For the Mets, the sign-stealing saga that has now brought upheaval to the Astros and Red Sox is the flood in the apartment above you. It is not your flood. But here it is seeping into your apartment.
It is a perfect storm of bad for an organization that has been tripped up over the years by so many of their own missteps:
1) The Astros have been the most hated organization in the majors. So all of their competitors have wanted as much negative fallout for Houston as possible.
2) Yet, I have not found an outside executive who thinks Houston was punished enough in the rulings announced Monday by Commissioner Rob Manfred. In some form I have heard that now former Houston manager A.J. Hinch and president of baseball operations Jeff Luhnow should have been permanently banned and/or that the Astros should have forfeited the ability to sign players internationally for a few years, not just lost draft picks, and/or their 2017 title should be vacated and/or that players should have been punished.
3) Beltran is the only player mentioned in MLB’s report. The implication is clear — he was not just a beneficiary of the sign-stealing knowledge; he was involved in establishing the mechanism to cheat. And he no longer is a player. He is now a manager. He is in an authority position.
4) Because of the sport-wide anger, it is possible more people will come forward and make revelations, particularly about Beltran’s involvement. That would be the worst case for the Mets — to stand by Beltran and/or have a press conference in which he addresses this for what they hope is the only time, and in drips and drabs more damning info flows out.
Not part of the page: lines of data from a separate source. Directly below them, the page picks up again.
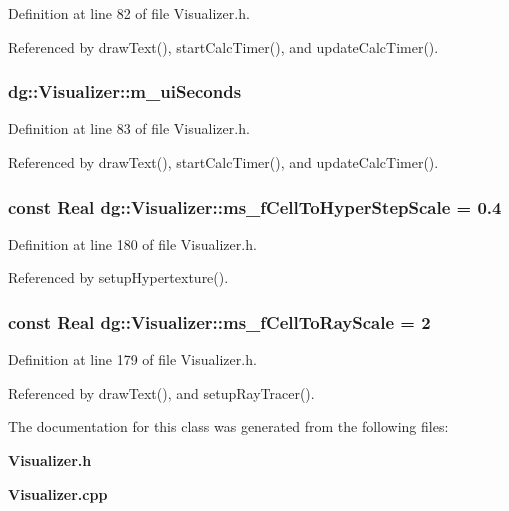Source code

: Definition at line 82 of file Visualizer.h.

Referenced by draw\-Text(), start\-Calc\-Timer(), and update\-Calc\-Timer().
\subsubsection{ dg::Visualizer::m\_\-ui\-Seconds\hspace{0.3cm}{\tt  [protected]}}\label{classdg_1_1Visualizer_n3}




Definition at line 83 of file Visualizer.h.

Referenced by draw\-Text(), start\-Calc\-Timer(), and update\-Calc\-Timer().
\subsubsection{\setlength{\rightskip}{0pt plus 5cm}const {\bf Real} dg::Visualizer::ms\_\-f\-Cell\-To\-Hyper\-Step\-Scale = 0.4\hspace{0.3cm}{\tt  [static, protected]}}\label{classdg_1_1Visualizer_q1}




Definition at line 180 of file Visualizer.h.

Referenced by setup\-Hypertexture().
\subsubsection{\setlength{\rightskip}{0pt plus 5cm}const {\bf Real} dg::Visualizer::ms\_\-f\-Cell\-To\-Ray\-Scale = 2\hspace{0.3cm}{\tt  [static, protected]}}\label{classdg_1_1Visualizer_q0}




Definition at line 179 of file Visualizer.h.

Referenced by draw\-Text(), and setup\-Ray\-Tracer().

The documentation for this class was generated from the following files:\begin{CompactItemize}
\item 
{\bf Visualizer.h}\item 
{\bf Visualizer.cpp}\end{CompactItemize}

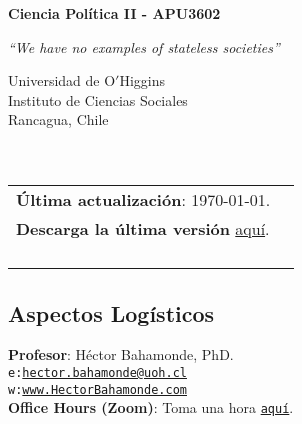 \documentclass[letterpaper]{article}
\def\name{Ciencia Pol\'itica II - APU3602}
\begin{document}

\centerline{\huge \bf \name}

\epigraph{\emph{``We have no examples of stateless societies''}}{\textcite[195]{Mann1984}}


\vspace{0.25in}

\begin{minipage}{0.45\linewidth}
 Universidad de O$'$Higgins \\
  Instituto de Ciencias Sociales \\
  Rancagua, Chile\\
  \\
  \\

\end{minipage}
\hspace{4cm}\begin{minipage}{0.45\linewidth}
  \begin{tabular}{ll}
{\bf \'Ultima actualizaci\'on}: \today. \\
 {\bf Descarga la \'ultima versi\'on} \href{https://github.com/hbahamonde/Ciencia_Politica_II/raw/master/Bahamonde_Ciencia_Politica_II.pdf}{aqu\'i}.%
    \\
    \\
    \\
    \\
    \\
  \end{tabular}
\end{minipage}



\subsection*{Aspectos Log\'isticos}


\vspace{1mm}
{\bf Profesor}: H\'ector Bahamonde, PhD.\\
\texttt{e:}\href{mailto:hector.bahamonde@uoh.cl}{\texttt{hector.bahamonde@uoh.cl}}\\
\texttt{w:}\href{http://www.hectorbahamonde.com}{\texttt{www.HectorBahamonde.com}}\\
{\bf Office Hours (Zoom)}: Toma una hora \href{https://calendly.com/bahamonde/officehours}{\texttt{aqu\'i}}.
\end{document}
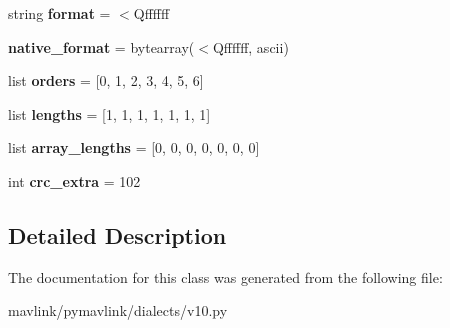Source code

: \begin{DoxyCompactItemize}
\mbox{\label{classpymavlink_1_1dialects_1_1v10_1_1MAVLink__global__vision__position__estimate__message_a878b711a34c63df27a455ac38d4fae8e}} 
string {\bfseries format} = \textquotesingle{}$<$Qffffff\textquotesingle{}
\item 
\mbox{\label{classpymavlink_1_1dialects_1_1v10_1_1MAVLink__global__vision__position__estimate__message_ae74b3f5cec620bd3835852b4e620632f}} 
{\bfseries native\+\_\+format} = bytearray(\textquotesingle{}$<$Qffffff\textquotesingle{}, \textquotesingle{}ascii\textquotesingle{})
\item 
\mbox{\label{classpymavlink_1_1dialects_1_1v10_1_1MAVLink__global__vision__position__estimate__message_a91a183ccc3996cce0c1cba73567ca241}} 
list {\bfseries orders} = \mbox{[}0, 1, 2, 3, 4, 5, 6\mbox{]}
\item 
\mbox{\label{classpymavlink_1_1dialects_1_1v10_1_1MAVLink__global__vision__position__estimate__message_a5241e1ff852397d115eeacf5baac53d4}} 
list {\bfseries lengths} = \mbox{[}1, 1, 1, 1, 1, 1, 1\mbox{]}
\item 
\mbox{\label{classpymavlink_1_1dialects_1_1v10_1_1MAVLink__global__vision__position__estimate__message_a70678c72e1e02c7c26b6e585bfdcb924}} 
list {\bfseries array\+\_\+lengths} = \mbox{[}0, 0, 0, 0, 0, 0, 0\mbox{]}
\item 
\mbox{\label{classpymavlink_1_1dialects_1_1v10_1_1MAVLink__global__vision__position__estimate__message_ad5ea2529c165f5b952c5d1b93cc64e8c}} 
int {\bfseries crc\+\_\+extra} = 102
\end{DoxyCompactItemize}


\subsection{Detailed Description}
\begin{DoxyVerb}\end{DoxyVerb}
 

The documentation for this class was generated from the following file\+:\begin{DoxyCompactItemize}
\item 
mavlink/pymavlink/dialects/v10.\+py\end{DoxyCompactItemize}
5) The Mets are a win-now team. They already were going to try to win now with a rookie manager. Which is difficult. It just got way more difficult — and not only because reporters will be asking questions. Will Mets players question the authority of someone involved in this scheme?
That might not be a problem for J.D. Davis/Jake Marisnick who played on the 2017 Astros (what did they know and when did they know it?). But what about those who played against the ’17 Astros like Marcus Stroman, Jed Lowrie and Wilson Ramos? I will keep out Dellin Betances and Robinson Cano, who have pre-existing strong relationships with Beltran.
This all leaves the Mets in a tough spot — this is not their flood and yet the water is seeping in. Beltran was with a different organization, in a different role and ultimately was not punished here by MLB. But he wasn’t punished because he was a player and MLB did not want that mess of trying to suspend players for a variety of reasons, including having a protracted fight with the union. But the report makes pretty clear by Beltran’s inclusion as the ONLY player mentioned that he was not just a bystander here.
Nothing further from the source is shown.